So begins my book Sentenced to Blindness – Now What? A Journey from Hopelessness Street to Possibility Road that was released on September 4 on Amazon. The book contains knowledge that I’ve used to transform my view of the world we live in and to find my place in it.

Maybe you know what it feels like to be stuck in life, too? Maybe right now your gut is telling you that you could do more with your life, but something is impeding you? I’ve been there! And I found a way to move on. First, from a deep sense of hopelessness and powerlessness and later onto a place of solid knowledge that I create my own life according to what I think about and think of myself. This simple sentence may not make much sense to you right now, but it can. Its importance is earth-shattering and can change your life, like it did for me when I first understood its enormous significance.

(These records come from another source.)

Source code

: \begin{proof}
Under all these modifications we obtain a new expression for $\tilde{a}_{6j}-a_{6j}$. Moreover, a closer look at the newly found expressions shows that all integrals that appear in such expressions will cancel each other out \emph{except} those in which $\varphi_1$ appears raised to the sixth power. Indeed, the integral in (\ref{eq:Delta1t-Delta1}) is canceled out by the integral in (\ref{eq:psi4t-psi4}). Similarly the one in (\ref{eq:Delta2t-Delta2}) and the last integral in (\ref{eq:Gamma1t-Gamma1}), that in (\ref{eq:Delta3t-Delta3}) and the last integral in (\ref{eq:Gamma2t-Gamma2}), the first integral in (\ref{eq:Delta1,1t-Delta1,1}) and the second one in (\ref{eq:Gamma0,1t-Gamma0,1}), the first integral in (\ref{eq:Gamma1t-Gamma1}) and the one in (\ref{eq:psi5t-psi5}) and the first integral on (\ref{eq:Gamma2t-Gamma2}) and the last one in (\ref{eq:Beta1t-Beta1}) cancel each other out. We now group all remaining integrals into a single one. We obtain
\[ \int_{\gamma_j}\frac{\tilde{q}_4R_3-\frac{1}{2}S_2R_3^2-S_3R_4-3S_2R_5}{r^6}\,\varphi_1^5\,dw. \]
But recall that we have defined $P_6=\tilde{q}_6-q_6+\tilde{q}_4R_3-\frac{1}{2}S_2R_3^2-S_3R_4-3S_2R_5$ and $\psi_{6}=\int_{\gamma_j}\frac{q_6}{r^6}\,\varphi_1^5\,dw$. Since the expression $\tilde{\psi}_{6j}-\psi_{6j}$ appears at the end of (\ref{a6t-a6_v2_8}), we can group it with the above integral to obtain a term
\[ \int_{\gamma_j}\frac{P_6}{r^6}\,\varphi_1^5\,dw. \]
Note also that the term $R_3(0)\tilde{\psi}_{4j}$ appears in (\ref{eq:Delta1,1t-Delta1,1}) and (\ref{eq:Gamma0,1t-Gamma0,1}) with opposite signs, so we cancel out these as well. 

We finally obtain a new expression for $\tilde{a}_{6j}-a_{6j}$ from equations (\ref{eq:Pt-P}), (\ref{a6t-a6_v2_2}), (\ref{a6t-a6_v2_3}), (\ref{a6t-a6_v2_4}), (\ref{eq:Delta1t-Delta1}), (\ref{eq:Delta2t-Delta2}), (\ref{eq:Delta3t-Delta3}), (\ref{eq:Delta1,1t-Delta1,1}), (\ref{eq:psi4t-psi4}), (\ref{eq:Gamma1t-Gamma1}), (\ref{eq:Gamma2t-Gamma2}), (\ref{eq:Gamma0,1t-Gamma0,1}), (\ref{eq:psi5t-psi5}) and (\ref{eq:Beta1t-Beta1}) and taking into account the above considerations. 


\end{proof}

In the book, I tell you how I overcame an insurmountable challenge in my life and how I turned it into something that made me stronger, happier and hungrier for life than I’d ever been before. I’m going to share with you how we can cope with whatever comes our way, even if we don’t—and can’t—believe it when we’re at the bottom of the black hole. I share with you how I found the way forward, despite blindness being my future prospect.

‘World Champion’ at Hiding Vision Loss.

‘I was a world champion at looking like I could see everything.’

It was not my visual impairment that was my biggest challenge in life, it was actually my way of dealing with it. I didn’t want to lose my identity and my job. Today, I hold a full-time job as a senior art director at the LEGO Group.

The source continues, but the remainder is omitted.